**AIM OF THE TASK:**
When you reach the records, transcribe all of them exactly.

**PROVIDED INFORMATION:**
§
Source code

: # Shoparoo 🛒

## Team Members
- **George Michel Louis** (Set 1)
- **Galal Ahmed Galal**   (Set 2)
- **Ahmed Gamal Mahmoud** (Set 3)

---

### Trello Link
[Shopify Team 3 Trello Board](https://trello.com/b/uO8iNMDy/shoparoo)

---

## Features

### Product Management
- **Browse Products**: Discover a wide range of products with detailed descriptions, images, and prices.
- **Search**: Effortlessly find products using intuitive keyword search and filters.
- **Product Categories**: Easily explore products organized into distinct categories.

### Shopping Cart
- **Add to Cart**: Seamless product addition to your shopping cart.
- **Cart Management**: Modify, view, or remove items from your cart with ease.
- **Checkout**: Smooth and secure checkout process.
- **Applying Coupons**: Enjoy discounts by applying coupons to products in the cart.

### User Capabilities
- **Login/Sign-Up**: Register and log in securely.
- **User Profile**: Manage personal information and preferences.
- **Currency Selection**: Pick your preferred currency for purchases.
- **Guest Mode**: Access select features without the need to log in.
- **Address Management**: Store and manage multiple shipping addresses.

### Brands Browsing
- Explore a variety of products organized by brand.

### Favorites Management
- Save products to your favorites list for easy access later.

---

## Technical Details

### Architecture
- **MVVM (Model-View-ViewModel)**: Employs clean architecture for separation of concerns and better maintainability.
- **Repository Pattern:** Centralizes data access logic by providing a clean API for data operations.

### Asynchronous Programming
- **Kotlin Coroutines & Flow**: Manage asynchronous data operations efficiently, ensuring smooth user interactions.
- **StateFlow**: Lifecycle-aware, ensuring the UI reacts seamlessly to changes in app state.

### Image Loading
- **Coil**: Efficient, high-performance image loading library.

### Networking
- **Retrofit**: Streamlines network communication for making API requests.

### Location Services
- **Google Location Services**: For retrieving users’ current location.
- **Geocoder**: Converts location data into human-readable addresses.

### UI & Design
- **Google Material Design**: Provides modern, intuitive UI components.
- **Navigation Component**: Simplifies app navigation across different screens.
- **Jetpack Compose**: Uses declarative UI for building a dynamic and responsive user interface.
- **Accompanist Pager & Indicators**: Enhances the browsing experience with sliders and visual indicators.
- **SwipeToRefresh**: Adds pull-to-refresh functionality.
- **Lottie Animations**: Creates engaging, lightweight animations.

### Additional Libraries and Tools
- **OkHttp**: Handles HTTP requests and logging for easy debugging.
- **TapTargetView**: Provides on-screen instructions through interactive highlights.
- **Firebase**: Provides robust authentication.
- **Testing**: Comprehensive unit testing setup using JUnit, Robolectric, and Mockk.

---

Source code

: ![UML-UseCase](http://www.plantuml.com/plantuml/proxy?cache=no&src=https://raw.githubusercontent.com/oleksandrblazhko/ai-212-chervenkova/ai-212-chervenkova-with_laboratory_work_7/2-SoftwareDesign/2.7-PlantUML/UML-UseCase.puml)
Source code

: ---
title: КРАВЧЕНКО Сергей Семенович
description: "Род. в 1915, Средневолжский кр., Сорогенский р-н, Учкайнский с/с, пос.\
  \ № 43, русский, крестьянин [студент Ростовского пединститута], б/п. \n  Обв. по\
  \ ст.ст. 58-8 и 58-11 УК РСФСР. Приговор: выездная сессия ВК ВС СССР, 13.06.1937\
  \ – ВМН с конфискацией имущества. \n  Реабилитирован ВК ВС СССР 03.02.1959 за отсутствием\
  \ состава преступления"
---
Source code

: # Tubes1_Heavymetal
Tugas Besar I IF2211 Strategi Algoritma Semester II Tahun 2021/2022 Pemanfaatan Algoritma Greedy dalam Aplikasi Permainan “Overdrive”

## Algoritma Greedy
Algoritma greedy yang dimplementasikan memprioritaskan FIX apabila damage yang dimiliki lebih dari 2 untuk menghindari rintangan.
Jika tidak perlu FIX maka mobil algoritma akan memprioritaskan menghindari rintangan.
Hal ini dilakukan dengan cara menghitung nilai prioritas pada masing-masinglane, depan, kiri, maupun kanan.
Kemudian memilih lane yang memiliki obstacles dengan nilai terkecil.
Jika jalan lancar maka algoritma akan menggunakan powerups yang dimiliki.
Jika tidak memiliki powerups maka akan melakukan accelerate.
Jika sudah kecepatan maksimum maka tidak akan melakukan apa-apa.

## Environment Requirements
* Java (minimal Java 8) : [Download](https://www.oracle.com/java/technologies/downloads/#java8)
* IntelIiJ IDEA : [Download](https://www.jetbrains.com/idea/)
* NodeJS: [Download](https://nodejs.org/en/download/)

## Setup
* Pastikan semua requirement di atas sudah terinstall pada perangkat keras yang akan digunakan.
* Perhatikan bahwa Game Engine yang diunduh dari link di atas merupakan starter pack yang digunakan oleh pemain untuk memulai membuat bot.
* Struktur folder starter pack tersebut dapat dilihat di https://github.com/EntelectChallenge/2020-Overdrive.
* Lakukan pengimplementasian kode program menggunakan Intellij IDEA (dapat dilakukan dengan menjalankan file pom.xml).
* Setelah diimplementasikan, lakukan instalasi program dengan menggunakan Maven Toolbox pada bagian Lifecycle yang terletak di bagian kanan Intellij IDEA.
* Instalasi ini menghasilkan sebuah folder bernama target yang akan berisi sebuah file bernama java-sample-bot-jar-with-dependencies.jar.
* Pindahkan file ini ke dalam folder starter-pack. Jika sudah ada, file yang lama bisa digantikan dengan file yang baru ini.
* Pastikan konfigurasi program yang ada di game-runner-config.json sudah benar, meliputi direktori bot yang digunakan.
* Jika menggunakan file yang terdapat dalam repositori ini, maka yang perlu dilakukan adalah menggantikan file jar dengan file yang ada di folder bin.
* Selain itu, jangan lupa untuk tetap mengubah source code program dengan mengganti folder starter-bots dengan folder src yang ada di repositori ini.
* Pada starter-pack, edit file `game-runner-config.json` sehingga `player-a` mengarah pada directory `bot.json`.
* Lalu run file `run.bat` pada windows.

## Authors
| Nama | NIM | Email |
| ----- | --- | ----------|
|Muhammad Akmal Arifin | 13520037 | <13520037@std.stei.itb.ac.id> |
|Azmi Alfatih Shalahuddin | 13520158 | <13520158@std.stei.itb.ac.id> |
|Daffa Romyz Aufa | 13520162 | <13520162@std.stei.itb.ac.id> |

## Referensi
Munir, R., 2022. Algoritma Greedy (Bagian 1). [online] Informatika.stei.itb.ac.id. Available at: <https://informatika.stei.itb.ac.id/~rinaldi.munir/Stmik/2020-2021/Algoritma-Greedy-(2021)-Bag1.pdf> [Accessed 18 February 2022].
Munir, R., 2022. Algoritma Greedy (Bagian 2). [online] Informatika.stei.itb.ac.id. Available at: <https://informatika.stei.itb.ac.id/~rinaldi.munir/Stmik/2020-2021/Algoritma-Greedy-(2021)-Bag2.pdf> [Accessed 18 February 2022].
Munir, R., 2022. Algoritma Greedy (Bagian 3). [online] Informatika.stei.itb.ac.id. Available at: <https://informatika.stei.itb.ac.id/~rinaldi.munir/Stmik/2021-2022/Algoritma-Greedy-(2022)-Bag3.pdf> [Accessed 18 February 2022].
§
**OUTPUT OF THE EXERCISE:**
Source code

: # Shoparoo 🛒

## Team Members
- **George Michel Louis** (Set 1)
- **Galal Ahmed Galal**   (Set 2)
- **Ahmed Gamal Mahmoud** (Set 3)

---

### Trello Link
[Shopify Team 3 Trello Board](https://trello.com/b/uO8iNMDy/shoparoo)

---

## Features

### Product Management
- **Browse Products**: Discover a wide range of products with detailed descriptions, images, and prices.
- **Search**: Effortlessly find products using intuitive keyword search and filters.
- **Product Categories**: Easily explore products organized into distinct categories.

### Shopping Cart
- **Add to Cart**: Seamless product addition to your shopping cart.
- **Cart Management**: Modify, view, or remove items from your cart with ease.
- **Checkout**: Smooth and secure checkout process.
- **Applying Coupons**: Enjoy discounts by applying coupons to products in the cart.

### User Capabilities
- **Login/Sign-Up**: Register and log in securely.
- **User Profile**: Manage personal information and preferences.
- **Currency Selection**: Pick your preferred currency for purchases.
- **Guest Mode**: Access select features without the need to log in.
- **Address Management**: Store and manage multiple shipping addresses.

### Brands Browsing
- Explore a variety of products organized by brand.

### Favorites Management
- Save products to your favorites list for easy access later.

---

## Technical Details

### Architecture
- **MVVM (Model-View-ViewModel)**: Employs clean architecture for separation of concerns and better maintainability.
- **Repository Pattern:** Centralizes data access logic by providing a clean API for data operations.

### Asynchronous Programming
- **Kotlin Coroutines & Flow**: Manage asynchronous data operations efficiently, ensuring smooth user interactions.
- **StateFlow**: Lifecycle-aware, ensuring the UI reacts seamlessly to changes in app state.

### Image Loading
- **Coil**: Efficient, high-performance image loading library.

### Networking
- **Retrofit**: Streamlines network communication for making API requests.

### Location Services
- **Google Location Services**: For retrieving users’ current location.
- **Geocoder**: Converts location data into human-readable addresses.

### UI & Design
- **Google Material Design**: Provides modern, intuitive UI components.
- **Navigation Component**: Simplifies app navigation across different screens.
- **Jetpack Compose**: Uses declarative UI for building a dynamic and responsive user interface.
- **Accompanist Pager & Indicators**: Enhances the browsing experience with sliders and visual indicators.
- **SwipeToRefresh**: Adds pull-to-refresh functionality.
- **Lottie Animations**: Creates engaging, lightweight animations.

### Additional Libraries and Tools
- **OkHttp**: Handles HTTP requests and logging for easy debugging.
- **TapTargetView**: Provides on-screen instructions through interactive highlights.
- **Firebase**: Provides robust authentication.
- **Testing**: Comprehensive unit testing setup using JUnit, Robolectric, and Mockk.

---

Source code

: ![UML-UseCase](http://www.plantuml.com/plantuml/proxy?cache=no&src=https://raw.githubusercontent.com/oleksandrblazhko/ai-212-chervenkova/ai-212-chervenkova-with_laboratory_work_7/2-SoftwareDesign/2.7-PlantUML/UML-UseCase.puml)
Source code

: ---
title: КРАВЧЕНКО Сергей Семенович
description: "Род. в 1915, Средневолжский кр., Сорогенский р-н, Учкайнский с/с, пос.\
  \ № 43, русский, крестьянин [студент Ростовского пединститута], б/п. \n  Обв. по\
  \ ст.ст. 58-8 и 58-11 УК РСФСР. Приговор: выездная сессия ВК ВС СССР, 13.06.1937\
  \ – ВМН с конфискацией имущества. \n  Реабилитирован ВК ВС СССР 03.02.1959 за отсутствием\
  \ состава преступления"
---
Source code

: # Tubes1_Heavymetal
Tugas Besar I IF2211 Strategi Algoritma Semester II Tahun 2021/2022 Pemanfaatan Algoritma Greedy dalam Aplikasi Permainan “Overdrive”

## Algoritma Greedy
Algoritma greedy yang dimplementasikan memprioritaskan FIX apabila damage yang dimiliki lebih dari 2 untuk menghindari rintangan.
Jika tidak perlu FIX maka mobil algoritma akan memprioritaskan menghindari rintangan.
Hal ini dilakukan dengan cara menghitung nilai prioritas pada masing-masinglane, depan, kiri, maupun kanan.
Kemudian memilih lane yang memiliki obstacles dengan nilai terkecil.
Jika jalan lancar maka algoritma akan menggunakan powerups yang dimiliki.
Jika tidak memiliki powerups maka akan melakukan accelerate.
Jika sudah kecepatan maksimum maka tidak akan melakukan apa-apa.

## Environment Requirements
* Java (minimal Java 8) : [Download](https://www.oracle.com/java/technologies/downloads/#java8)
* IntelIiJ IDEA : [Download](https://www.jetbrains.com/idea/)
* NodeJS: [Download](https://nodejs.org/en/download/)

## Setup
* Pastikan semua requirement di atas sudah terinstall pada perangkat keras yang akan digunakan.
* Perhatikan bahwa Game Engine yang diunduh dari link di atas merupakan starter pack yang digunakan oleh pemain untuk memulai membuat bot.
* Struktur folder starter pack tersebut dapat dilihat di https://github.com/EntelectChallenge/2020-Overdrive.
* Lakukan pengimplementasian kode program menggunakan Intellij IDEA (dapat dilakukan dengan menjalankan file pom.xml).
* Setelah diimplementasikan, lakukan instalasi program dengan menggunakan Maven Toolbox pada bagian Lifecycle yang terletak di bagian kanan Intellij IDEA.
* Instalasi ini menghasilkan sebuah folder bernama target yang akan berisi sebuah file bernama java-sample-bot-jar-with-dependencies.jar.
* Pindahkan file ini ke dalam folder starter-pack. Jika sudah ada, file yang lama bisa digantikan dengan file yang baru ini.
* Pastikan konfigurasi program yang ada di game-runner-config.json sudah benar, meliputi direktori bot yang digunakan.
* Jika menggunakan file yang terdapat dalam repositori ini, maka yang perlu dilakukan adalah menggantikan file jar dengan file yang ada di folder bin.
* Selain itu, jangan lupa untuk tetap mengubah source code program dengan mengganti folder starter-bots dengan folder src yang ada di repositori ini.
* Pada starter-pack, edit file `game-runner-config.json` sehingga `player-a` mengarah pada directory `bot.json`.
* Lalu run file `run.bat` pada windows.

## Authors
| Nama | NIM | Email |
| ----- | --- | ----------|
|Muhammad Akmal Arifin | 13520037 | <13520037@std.stei.itb.ac.id> |
|Azmi Alfatih Shalahuddin | 13520158 | <13520158@std.stei.itb.ac.id> |
|Daffa Romyz Aufa | 13520162 | <13520162@std.stei.itb.ac.id> |

## Referensi
Munir, R., 2022. Algoritma Greedy (Bagian 1). [online] Informatika.stei.itb.ac.id. Available at: <https://informatika.stei.itb.ac.id/~rinaldi.munir/Stmik/2020-2021/Algoritma-Greedy-(2021)-Bag1.pdf> [Accessed 18 February 2022].
Munir, R., 2022. Algoritma Greedy (Bagian 2). [online] Informatika.stei.itb.ac.id. Available at: <https://informatika.stei.itb.ac.id/~rinaldi.munir/Stmik/2020-2021/Algoritma-Greedy-(2021)-Bag2.pdf> [Accessed 18 February 2022].
Munir, R., 2022. Algoritma Greedy (Bagian 3). [online] Informatika.stei.itb.ac.id. Available at: <https://informatika.stei.itb.ac.id/~rinaldi.munir/Stmik/2021-2022/Algoritma-Greedy-(2022)-Bag3.pdf> [Accessed 18 February 2022].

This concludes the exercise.